He looked at his watch now as the waiter brought him a double espresso with a shot of vodka, which he drank quickly with a sharp tilt of his head like the old, grizzled Italian fisherman he’d met in Key West. He liked the Keys; it was his long-cherished dream to move to Marathon or Islamorada and fish, bask in the sun, and get stone drunk at ten in the morning whenever the hell he felt like it.

As soon as he finished his heavily fortified coffee he checked his watch again and frowned. It was past time for Yukin to call him via his encrypted line. He signaled the waiter for another double, and sat brooding, his head sunk between his bony shoulders, glowering at the spotlit facade of the Kremlin as if he could will Yukin to call him. The silence was deafening, mystifying, which required drowning in alcohol and caffeine. He downed his second drink as fast as he had the first, so fast, in fact, that the waiter hadn’t yet left the table.

“One more,” Brandt said in excellent Russian. “And bring the bottle.”

The waiter nodded and departed without comment.

And that was another thing, Brandt thought gloomily, Moscow was too fucking cold, even in April—I mean, snow, for chrissakes! This furtive spring might as well be January. Unconsciously he rubbed his palms down his thighs in an attempt to bring more circulation into them. At least the drinks had warmed his belly.

The waiter arrived at approximately the same time as his cell phone buzzed. He let it ring, his heart heavy in his chest, until the waiter had set the coffee and the bottle of vodka on the table and left.

“Yes,” he said, the cell clamped to his ear.

“Everything is sealed and delivered, it’s just wanting signing,” Yukin’s familiar voice said in his ear. “He loved that I caved on all those provisions I never wanted. You were quite correct; causing him to focus on the minutia of the accord was the way to get it done.”

The General drained half the cup in one swallow, then unscrewed the top of the bottle and poured an imprudent amount of vodka into his espresso. And right then and there he felt the intense hatred for the Russians—not just Yukin and Batchuk—he’d always felt but had suppressed for so many years, that had caused him unnumbered ulcerous bouts and sleepless nights as soon as he had been taken out of the field in order to deal with them face-to-face. A faceless enemy, he’d been taught, is the best enemy because he’s the easiest to hate, but the Russians put the lie to that lesson with a big, emphatic exclamation point. They were children, really, inasmuch as children haven’t learned how to act in civilized society, but who act out all the naked and embarrassing whims and desires of their ids without thought of either propriety or consequence.

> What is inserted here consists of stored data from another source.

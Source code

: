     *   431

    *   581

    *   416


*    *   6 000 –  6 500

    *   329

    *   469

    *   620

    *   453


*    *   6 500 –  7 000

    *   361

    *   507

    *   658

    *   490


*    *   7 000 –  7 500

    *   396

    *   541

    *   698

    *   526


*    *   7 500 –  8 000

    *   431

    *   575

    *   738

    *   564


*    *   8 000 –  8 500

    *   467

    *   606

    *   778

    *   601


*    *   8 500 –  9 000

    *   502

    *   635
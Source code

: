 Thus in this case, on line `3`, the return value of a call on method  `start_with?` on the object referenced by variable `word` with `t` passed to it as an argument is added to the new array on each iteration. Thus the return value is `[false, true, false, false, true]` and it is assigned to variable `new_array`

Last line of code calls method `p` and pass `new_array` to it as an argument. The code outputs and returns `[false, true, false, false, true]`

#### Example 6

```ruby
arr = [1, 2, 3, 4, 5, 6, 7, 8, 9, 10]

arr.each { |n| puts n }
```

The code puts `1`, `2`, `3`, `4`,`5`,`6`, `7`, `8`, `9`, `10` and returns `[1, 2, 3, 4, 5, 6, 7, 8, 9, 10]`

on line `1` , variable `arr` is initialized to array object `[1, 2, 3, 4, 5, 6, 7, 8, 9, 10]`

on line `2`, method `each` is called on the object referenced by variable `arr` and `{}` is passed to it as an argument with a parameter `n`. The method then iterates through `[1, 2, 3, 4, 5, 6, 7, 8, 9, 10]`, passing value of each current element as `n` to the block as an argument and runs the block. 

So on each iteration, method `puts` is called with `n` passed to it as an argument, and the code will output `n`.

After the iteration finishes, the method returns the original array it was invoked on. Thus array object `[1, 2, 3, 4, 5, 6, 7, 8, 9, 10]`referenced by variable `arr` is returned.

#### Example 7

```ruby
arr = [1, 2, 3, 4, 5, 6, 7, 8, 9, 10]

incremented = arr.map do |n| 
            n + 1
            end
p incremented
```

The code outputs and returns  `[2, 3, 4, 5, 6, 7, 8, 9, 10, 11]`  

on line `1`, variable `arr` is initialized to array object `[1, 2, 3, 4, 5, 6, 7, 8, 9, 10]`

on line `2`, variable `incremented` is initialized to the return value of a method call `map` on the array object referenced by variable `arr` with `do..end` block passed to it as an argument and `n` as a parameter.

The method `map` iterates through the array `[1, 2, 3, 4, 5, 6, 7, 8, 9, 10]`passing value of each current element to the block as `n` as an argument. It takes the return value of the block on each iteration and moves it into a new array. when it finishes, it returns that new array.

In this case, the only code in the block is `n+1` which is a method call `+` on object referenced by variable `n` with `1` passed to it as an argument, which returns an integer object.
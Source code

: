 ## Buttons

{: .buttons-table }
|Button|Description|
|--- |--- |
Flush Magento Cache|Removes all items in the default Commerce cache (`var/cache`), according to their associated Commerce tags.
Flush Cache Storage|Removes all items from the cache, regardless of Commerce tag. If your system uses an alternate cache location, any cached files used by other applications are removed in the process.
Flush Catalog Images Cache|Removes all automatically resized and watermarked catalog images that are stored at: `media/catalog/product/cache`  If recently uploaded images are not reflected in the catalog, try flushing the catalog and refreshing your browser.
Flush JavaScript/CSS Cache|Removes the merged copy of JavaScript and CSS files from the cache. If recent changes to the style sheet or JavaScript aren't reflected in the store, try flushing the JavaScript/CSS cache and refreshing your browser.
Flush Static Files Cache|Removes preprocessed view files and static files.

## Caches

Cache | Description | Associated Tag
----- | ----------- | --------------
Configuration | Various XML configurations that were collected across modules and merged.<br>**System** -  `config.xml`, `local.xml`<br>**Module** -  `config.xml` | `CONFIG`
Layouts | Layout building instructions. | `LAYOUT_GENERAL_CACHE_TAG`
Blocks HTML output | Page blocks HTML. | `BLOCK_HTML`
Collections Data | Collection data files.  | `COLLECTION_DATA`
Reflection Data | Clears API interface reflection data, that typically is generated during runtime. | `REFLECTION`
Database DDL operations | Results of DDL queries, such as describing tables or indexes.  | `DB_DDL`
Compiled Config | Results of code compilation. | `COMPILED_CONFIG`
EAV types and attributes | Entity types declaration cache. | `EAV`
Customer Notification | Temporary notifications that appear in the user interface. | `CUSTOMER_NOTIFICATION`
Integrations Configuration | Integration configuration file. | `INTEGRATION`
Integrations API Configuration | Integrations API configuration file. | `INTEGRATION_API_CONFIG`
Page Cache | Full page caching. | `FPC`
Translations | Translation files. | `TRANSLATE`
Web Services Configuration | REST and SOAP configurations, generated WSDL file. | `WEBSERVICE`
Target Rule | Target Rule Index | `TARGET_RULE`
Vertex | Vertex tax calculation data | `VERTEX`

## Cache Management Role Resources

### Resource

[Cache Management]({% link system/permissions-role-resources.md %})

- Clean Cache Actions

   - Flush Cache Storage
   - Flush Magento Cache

“The accord is everything we could have hoped for,” Yukin said, sounding jollier and jollier. “Thanks to you, I’ve got everything I want, everything I need, and so will you, we’re in the home stretch, be sure of it, and I’ll tell you why. Do you remember the man you met here in December, Kamyrov?”

Indeed the General did, a hairy, slope-shouldered ape of a man with the manners to match. Brandt had a vivid memory of a dinner with the two men on a gelid, snowy night, Kamyrov expounding on methods of bringing antagonistic men to heel, his face gleaming with grease, unchewed bits of red meat lodged between his teeth. “The man you installed as president of Chechnya.”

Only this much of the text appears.